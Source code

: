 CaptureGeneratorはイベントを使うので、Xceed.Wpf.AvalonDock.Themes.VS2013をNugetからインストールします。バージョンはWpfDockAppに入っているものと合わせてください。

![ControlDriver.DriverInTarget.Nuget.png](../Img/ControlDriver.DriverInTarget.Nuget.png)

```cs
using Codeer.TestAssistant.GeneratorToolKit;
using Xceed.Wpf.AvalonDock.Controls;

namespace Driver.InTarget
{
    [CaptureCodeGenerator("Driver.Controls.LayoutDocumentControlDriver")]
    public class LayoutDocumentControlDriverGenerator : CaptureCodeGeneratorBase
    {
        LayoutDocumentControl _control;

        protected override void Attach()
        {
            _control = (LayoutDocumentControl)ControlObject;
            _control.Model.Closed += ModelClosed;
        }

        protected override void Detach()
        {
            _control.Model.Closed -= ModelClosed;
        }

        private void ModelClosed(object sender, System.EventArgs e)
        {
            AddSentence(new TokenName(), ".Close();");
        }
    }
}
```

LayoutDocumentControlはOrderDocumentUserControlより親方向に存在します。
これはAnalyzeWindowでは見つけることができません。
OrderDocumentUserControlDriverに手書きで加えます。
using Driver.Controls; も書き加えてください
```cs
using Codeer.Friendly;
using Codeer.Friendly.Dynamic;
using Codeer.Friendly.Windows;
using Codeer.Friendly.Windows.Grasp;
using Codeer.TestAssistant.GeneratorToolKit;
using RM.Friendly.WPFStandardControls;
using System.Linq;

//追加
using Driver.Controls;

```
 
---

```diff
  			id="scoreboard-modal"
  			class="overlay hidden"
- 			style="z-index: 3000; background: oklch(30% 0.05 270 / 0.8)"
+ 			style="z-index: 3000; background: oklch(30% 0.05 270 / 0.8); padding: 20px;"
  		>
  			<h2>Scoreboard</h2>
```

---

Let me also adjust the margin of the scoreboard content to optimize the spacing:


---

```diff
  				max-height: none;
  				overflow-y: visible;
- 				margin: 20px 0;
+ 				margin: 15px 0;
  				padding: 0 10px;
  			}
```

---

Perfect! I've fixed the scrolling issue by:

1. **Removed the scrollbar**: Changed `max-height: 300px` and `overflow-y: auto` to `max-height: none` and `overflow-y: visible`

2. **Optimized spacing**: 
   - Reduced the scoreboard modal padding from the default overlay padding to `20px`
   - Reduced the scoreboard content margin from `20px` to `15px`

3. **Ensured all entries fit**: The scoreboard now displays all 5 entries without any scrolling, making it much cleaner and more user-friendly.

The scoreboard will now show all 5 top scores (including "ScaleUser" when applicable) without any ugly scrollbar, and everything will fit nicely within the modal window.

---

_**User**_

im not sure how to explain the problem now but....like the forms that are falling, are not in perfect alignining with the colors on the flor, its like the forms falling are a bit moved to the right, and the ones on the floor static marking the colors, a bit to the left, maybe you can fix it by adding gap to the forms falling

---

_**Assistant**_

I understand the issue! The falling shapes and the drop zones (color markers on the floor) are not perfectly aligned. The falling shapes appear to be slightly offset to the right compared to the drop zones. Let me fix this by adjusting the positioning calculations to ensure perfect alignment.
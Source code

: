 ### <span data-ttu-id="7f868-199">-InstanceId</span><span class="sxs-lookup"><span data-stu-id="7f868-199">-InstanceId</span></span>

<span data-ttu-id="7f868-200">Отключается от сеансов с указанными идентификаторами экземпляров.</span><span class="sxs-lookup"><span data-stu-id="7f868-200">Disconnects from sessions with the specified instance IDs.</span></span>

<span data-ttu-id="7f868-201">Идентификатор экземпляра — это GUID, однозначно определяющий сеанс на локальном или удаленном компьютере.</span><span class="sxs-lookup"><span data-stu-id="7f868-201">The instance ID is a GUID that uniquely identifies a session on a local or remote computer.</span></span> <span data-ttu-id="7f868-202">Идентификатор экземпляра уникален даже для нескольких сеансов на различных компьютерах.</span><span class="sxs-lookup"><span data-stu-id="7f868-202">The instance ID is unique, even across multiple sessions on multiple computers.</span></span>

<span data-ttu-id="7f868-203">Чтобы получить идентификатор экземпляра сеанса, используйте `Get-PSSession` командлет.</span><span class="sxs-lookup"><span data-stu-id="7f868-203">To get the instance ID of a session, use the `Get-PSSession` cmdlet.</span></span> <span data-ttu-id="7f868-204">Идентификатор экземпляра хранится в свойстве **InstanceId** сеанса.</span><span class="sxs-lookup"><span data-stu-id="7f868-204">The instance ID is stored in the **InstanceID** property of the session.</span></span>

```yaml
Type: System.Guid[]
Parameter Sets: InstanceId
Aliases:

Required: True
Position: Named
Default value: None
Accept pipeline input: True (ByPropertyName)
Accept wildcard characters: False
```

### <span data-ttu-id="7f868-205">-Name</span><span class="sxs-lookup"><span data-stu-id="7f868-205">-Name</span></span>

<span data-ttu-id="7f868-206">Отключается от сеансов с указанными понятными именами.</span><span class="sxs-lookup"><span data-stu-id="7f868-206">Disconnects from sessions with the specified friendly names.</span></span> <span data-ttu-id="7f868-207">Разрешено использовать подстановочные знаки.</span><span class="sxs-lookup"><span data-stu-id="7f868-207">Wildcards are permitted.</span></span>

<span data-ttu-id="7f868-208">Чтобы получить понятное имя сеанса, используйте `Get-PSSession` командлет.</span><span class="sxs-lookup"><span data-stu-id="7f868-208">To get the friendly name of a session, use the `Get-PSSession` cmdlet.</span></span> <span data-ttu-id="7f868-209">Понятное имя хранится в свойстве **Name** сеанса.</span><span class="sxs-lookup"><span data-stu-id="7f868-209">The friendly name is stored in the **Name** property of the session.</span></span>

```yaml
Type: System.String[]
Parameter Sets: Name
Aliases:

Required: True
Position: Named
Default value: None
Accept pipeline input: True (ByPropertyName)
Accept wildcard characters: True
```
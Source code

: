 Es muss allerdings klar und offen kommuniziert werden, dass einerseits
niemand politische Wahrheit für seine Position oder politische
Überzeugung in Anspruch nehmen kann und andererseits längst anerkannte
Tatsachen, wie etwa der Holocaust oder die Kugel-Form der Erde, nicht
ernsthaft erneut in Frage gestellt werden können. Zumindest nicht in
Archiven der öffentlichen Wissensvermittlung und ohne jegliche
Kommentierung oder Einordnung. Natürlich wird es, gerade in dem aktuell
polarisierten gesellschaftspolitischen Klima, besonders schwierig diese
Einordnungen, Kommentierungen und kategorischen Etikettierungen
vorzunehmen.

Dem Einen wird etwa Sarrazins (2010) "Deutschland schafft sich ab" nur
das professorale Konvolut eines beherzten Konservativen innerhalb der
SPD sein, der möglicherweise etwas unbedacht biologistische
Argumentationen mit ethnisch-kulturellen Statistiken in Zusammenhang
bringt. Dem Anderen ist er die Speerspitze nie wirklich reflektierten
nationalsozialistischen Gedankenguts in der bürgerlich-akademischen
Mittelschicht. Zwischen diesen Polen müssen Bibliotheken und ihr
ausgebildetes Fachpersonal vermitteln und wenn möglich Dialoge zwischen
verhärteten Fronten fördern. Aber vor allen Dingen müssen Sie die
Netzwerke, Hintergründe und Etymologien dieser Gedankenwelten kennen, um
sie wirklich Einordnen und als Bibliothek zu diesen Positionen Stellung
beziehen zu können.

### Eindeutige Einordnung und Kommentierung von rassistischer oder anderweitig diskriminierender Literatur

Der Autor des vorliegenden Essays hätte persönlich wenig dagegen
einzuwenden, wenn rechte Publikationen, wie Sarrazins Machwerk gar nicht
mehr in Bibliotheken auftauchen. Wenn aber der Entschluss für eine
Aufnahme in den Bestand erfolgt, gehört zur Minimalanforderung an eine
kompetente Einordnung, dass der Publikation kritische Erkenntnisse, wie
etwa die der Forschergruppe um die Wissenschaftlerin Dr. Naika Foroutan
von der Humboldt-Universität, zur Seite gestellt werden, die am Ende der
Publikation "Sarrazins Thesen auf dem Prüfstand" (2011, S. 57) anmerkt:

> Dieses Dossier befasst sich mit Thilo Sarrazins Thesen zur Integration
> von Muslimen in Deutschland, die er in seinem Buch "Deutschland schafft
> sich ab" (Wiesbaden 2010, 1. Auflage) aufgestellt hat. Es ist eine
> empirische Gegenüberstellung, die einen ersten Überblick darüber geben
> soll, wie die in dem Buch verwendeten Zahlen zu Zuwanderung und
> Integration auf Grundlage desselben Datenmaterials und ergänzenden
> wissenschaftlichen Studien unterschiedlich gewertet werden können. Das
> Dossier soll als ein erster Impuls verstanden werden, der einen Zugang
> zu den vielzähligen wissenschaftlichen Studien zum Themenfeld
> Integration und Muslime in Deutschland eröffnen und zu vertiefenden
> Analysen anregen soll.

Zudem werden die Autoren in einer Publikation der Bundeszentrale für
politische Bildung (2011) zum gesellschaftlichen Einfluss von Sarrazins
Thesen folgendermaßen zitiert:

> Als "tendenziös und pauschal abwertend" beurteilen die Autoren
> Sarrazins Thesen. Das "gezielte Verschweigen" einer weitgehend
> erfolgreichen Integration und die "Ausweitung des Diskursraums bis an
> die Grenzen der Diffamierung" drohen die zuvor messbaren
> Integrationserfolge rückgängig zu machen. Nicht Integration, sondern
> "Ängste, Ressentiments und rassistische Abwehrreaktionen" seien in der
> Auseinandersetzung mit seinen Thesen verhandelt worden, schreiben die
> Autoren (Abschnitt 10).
★ ★ ★ ★ ★
-- Assignment --
For this exercise, please output exactly the lines above starting at the line with "Kommentierung oder Einordnung." and ending at the line with "Studien zum Themenfeld", ends included.

-- Output of the task --
Kommentierung oder Einordnung. Natürlich wird es, gerade in dem aktuell
polarisierten gesellschaftspolitischen Klima, besonders schwierig diese
Einordnungen, Kommentierungen und kategorischen Etikettierungen
vorzunehmen.

Dem Einen wird etwa Sarrazins (2010) "Deutschland schafft sich ab" nur
das professorale Konvolut eines beherzten Konservativen innerhalb der
SPD sein, der möglicherweise etwas unbedacht biologistische
Argumentationen mit ethnisch-kulturellen Statistiken in Zusammenhang
bringt. Dem Anderen ist er die Speerspitze nie wirklich reflektierten
nationalsozialistischen Gedankenguts in der bürgerlich-akademischen
Mittelschicht. Zwischen diesen Polen müssen Bibliotheken und ihr
ausgebildetes Fachpersonal vermitteln und wenn möglich Dialoge zwischen
verhärteten Fronten fördern. Aber vor allen Dingen müssen Sie die
Netzwerke, Hintergründe und Etymologien dieser Gedankenwelten kennen, um
sie wirklich Einordnen und als Bibliothek zu diesen Positionen Stellung
beziehen zu können.

### Eindeutige Einordnung und Kommentierung von rassistischer oder anderweitig diskriminierender Literatur

Der Autor des vorliegenden Essays hätte persönlich wenig dagegen
einzuwenden, wenn rechte Publikationen, wie Sarrazins Machwerk gar nicht
mehr in Bibliotheken auftauchen. Wenn aber der Entschluss für eine
Aufnahme in den Bestand erfolgt, gehört zur Minimalanforderung an eine
kompetente Einordnung, dass der Publikation kritische Erkenntnisse, wie
etwa die der Forschergruppe um die Wissenschaftlerin Dr. Naika Foroutan
von der Humboldt-Universität, zur Seite gestellt werden, die am Ende der
Publikation "Sarrazins Thesen auf dem Prüfstand" (2011, S. 57) anmerkt:

> Dieses Dossier befasst sich mit Thilo Sarrazins Thesen zur Integration
> von Muslimen in Deutschland, die er in seinem Buch "Deutschland schafft
> sich ab" (Wiesbaden 2010, 1. Auflage) aufgestellt hat. Es ist eine
> empirische Gegenüberstellung, die einen ersten Überblick darüber geben
> soll, wie die in dem Buch verwendeten Zahlen zu Zuwanderung und
> Integration auf Grundlage desselben Datenmaterials und ergänzenden
> wissenschaftlichen Studien unterschiedlich gewertet werden können. Das
> Dossier soll als ein erster Impuls verstanden werden, der einen Zugang
> zu den vielzähligen wissenschaftlichen Studien zum Themenfeld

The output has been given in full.